Document the timing / concurrency / ordering / synchronization guarantees of wgpu.

BGR360 commented 1 month ago

Is your feature request related to a problem? Please describe.

As someone looking to use wgpu for both rendering and compute in a project, I am finding it very difficult to understand the timing and ordering guarantees of wgpu. There is very little documentation in the rustdocs specifying when certain operations are guaranteed to execute sequentially or not, or whether a certain order is guaranteed.
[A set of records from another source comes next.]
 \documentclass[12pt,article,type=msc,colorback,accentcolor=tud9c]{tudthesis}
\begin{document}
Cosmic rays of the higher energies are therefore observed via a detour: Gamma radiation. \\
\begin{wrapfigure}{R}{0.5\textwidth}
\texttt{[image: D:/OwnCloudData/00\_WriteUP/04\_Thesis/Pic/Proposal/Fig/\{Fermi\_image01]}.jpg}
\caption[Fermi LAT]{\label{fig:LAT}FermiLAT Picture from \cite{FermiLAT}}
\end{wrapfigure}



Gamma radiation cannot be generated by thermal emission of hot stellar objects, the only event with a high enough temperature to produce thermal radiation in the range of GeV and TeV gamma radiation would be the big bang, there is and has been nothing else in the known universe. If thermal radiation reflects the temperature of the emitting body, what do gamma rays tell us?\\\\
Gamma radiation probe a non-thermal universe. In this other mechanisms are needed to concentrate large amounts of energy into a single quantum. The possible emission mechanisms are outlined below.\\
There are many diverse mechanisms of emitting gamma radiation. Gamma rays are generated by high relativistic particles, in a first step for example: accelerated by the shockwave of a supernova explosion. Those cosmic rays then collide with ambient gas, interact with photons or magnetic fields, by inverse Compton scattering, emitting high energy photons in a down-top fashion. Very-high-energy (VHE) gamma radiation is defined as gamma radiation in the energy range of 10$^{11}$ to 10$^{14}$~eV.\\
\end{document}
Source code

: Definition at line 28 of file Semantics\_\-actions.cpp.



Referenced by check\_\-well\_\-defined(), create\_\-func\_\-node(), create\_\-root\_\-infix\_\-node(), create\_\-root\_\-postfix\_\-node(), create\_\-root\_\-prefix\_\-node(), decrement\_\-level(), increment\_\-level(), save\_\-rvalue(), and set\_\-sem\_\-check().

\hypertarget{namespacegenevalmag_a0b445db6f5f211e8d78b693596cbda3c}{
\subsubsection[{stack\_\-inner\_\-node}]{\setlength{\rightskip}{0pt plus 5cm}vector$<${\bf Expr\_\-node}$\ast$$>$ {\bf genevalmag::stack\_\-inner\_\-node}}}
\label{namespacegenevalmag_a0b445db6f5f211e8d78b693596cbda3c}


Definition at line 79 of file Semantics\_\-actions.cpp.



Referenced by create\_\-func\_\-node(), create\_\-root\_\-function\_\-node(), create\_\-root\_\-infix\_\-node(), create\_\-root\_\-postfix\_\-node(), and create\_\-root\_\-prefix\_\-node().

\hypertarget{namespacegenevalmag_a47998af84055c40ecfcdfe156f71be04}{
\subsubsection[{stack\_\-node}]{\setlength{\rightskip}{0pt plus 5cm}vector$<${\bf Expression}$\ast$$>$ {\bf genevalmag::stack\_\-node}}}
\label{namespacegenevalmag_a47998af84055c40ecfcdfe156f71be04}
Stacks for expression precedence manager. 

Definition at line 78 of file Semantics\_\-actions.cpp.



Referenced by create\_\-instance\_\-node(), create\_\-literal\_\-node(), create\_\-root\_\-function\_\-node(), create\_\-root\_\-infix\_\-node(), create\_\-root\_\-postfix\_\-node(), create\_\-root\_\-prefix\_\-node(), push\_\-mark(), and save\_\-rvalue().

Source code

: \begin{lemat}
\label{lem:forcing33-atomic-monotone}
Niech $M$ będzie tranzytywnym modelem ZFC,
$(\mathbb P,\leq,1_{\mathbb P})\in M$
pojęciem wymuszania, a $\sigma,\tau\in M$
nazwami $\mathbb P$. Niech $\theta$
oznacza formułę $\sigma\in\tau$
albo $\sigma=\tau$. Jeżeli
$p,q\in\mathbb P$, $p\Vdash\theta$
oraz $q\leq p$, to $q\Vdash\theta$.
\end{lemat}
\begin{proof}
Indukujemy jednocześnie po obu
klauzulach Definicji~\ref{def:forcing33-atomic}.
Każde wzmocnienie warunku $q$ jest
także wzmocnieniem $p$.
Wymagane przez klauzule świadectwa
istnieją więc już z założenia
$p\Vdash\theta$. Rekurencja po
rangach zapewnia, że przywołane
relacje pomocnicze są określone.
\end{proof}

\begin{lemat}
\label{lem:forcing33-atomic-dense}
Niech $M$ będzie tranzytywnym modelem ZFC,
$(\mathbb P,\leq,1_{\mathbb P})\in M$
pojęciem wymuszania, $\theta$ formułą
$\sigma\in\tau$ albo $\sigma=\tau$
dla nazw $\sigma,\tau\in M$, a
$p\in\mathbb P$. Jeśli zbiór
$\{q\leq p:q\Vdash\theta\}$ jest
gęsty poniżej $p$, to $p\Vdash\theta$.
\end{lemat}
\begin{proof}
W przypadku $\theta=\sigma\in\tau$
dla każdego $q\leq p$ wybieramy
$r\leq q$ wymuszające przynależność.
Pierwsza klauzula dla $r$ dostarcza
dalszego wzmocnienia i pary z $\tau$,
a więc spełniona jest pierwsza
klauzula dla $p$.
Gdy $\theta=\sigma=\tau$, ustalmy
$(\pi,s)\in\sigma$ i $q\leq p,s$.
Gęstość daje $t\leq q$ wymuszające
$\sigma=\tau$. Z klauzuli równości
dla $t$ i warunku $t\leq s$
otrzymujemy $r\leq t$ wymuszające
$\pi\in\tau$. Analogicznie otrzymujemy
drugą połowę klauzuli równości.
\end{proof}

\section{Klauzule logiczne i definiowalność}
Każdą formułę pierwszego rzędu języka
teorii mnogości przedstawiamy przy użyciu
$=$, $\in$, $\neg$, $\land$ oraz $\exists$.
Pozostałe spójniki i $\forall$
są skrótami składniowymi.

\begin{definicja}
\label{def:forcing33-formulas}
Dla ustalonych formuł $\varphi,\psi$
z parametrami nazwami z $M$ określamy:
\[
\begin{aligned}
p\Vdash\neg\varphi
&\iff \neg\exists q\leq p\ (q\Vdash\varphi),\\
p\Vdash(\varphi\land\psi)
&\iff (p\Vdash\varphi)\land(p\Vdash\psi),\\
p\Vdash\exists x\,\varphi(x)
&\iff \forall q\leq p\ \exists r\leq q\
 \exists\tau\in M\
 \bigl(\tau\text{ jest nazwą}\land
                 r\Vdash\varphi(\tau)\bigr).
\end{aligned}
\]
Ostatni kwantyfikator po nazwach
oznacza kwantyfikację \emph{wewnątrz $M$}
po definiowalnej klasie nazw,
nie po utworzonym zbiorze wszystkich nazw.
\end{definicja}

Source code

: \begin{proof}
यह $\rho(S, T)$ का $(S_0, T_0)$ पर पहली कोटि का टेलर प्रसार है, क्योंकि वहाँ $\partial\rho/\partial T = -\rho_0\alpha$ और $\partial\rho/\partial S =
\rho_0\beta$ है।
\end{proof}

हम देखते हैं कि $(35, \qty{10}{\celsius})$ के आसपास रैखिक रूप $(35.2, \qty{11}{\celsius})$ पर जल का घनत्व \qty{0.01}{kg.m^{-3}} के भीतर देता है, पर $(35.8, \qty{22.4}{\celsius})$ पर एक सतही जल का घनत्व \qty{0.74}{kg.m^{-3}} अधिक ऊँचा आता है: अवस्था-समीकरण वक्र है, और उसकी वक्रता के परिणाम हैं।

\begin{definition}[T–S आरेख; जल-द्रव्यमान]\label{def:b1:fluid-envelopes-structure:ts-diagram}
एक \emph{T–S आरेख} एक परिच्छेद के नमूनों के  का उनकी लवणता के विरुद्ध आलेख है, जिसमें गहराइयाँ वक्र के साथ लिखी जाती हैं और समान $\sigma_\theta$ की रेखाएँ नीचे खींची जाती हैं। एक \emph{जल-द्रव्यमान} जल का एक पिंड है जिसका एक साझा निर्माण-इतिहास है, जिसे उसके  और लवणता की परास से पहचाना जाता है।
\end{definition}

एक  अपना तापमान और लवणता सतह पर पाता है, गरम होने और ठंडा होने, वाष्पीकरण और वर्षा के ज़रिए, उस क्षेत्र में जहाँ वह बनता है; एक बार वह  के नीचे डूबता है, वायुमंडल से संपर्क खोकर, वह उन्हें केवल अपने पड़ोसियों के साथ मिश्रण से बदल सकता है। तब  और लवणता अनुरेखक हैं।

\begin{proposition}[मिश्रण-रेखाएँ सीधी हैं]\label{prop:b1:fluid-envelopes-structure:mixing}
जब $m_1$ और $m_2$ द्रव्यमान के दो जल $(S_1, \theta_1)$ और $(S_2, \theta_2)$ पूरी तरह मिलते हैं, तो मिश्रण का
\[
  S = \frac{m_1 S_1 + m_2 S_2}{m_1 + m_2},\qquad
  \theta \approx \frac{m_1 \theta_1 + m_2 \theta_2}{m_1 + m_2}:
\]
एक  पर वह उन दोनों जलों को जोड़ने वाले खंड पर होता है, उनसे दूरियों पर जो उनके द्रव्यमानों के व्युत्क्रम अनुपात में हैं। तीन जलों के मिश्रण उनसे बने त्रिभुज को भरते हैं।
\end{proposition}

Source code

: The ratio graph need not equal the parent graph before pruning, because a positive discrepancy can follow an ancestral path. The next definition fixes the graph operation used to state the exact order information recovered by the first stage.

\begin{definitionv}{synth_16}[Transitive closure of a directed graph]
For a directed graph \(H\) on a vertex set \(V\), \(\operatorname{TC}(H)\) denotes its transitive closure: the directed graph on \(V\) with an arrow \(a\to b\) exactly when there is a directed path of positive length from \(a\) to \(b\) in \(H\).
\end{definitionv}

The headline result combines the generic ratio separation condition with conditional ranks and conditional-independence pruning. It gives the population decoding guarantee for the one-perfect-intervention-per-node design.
Myself and others have been left puzzled:

Describe the solution you'd like

I would like the rustdocs for Queue, CommandEncoder/CommandBuffer, RenderPass, and ComputePass to specify what guarantees wgpu makes or doesn't make about the order and concurrency of certain operations. For a pair of operations A and B, the docs can say one of the following things about them:

wgpu guarantees that A finishes before B starts.
wgpu guarantees that A and B execute serially, but does not guarantee a particular order between them.
wgpu does not guarantee that A and B execute serially; the underlying hardware may execute them concurrently.
wgpu does not guarantee that A and B execute concurrently, but [most platforms / modern desktop platforms / platform X, Y, Z] will execute them concurrently.
wgpu guarantees that A and B execute concurrently.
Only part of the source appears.